# [Instructions for the task]
From the entries that follow, copy each line containing the word "addCustomItemDecoration".

# [Dataset records]

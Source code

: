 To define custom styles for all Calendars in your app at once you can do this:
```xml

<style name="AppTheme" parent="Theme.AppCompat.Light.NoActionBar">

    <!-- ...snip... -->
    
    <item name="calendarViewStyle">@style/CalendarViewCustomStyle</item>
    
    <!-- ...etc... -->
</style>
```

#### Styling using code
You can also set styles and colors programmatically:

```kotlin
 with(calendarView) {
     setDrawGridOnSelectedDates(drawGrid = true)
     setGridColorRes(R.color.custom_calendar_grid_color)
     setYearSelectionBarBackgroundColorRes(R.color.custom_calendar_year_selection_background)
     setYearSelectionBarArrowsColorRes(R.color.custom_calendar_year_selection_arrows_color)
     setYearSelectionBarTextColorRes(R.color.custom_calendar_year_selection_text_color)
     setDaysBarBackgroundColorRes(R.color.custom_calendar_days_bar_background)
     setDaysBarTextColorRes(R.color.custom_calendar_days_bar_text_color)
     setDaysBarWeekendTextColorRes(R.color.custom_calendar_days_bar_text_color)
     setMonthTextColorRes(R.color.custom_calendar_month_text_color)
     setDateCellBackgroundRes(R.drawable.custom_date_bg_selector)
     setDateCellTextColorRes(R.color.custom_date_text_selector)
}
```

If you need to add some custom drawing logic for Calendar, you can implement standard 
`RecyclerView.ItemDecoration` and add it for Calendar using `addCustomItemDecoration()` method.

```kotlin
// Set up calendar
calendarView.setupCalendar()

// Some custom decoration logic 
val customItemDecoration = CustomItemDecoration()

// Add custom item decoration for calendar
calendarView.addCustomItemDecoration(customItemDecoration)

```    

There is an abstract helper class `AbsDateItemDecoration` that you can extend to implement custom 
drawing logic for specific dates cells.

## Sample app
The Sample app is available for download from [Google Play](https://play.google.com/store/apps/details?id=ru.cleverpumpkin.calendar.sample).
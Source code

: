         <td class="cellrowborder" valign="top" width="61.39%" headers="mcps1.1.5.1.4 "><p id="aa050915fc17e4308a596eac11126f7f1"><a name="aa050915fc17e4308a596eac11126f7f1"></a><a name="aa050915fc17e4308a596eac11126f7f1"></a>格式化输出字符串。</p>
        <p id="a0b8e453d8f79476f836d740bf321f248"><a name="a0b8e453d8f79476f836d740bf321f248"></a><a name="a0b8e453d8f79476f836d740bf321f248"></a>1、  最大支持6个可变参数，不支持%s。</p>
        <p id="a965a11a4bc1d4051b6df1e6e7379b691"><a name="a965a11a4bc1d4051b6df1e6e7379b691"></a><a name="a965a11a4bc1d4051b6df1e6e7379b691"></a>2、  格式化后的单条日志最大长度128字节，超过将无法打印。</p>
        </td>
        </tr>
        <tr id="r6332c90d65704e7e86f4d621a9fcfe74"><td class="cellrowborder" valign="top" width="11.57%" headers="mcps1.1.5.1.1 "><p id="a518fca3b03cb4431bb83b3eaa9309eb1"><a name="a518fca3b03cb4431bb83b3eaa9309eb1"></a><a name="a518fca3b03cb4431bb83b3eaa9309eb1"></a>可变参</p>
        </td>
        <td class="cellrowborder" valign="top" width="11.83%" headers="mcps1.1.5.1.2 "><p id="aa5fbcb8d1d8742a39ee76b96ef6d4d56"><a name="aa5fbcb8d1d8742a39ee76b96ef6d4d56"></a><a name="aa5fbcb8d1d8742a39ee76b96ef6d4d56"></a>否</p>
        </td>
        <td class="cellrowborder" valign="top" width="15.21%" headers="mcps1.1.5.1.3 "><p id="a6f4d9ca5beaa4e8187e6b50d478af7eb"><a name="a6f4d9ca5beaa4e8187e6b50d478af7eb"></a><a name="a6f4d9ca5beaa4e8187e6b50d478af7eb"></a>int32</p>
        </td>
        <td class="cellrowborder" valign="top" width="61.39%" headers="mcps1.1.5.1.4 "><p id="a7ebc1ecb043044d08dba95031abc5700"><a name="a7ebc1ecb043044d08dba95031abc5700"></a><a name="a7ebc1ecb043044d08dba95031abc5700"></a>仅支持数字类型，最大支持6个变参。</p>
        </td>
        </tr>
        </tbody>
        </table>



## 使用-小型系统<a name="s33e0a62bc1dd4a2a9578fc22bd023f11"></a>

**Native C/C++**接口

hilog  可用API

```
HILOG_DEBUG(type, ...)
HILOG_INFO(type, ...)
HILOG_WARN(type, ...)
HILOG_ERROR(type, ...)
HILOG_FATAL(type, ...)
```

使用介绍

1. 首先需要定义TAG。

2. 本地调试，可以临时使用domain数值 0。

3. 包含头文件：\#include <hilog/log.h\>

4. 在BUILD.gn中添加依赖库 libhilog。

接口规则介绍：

# [Expected answer]
`RecyclerView.ItemDecoration` and add it for Calendar using `addCustomItemDecoration()` method.
calendarView.addCustomItemDecoration(customItemDecoration)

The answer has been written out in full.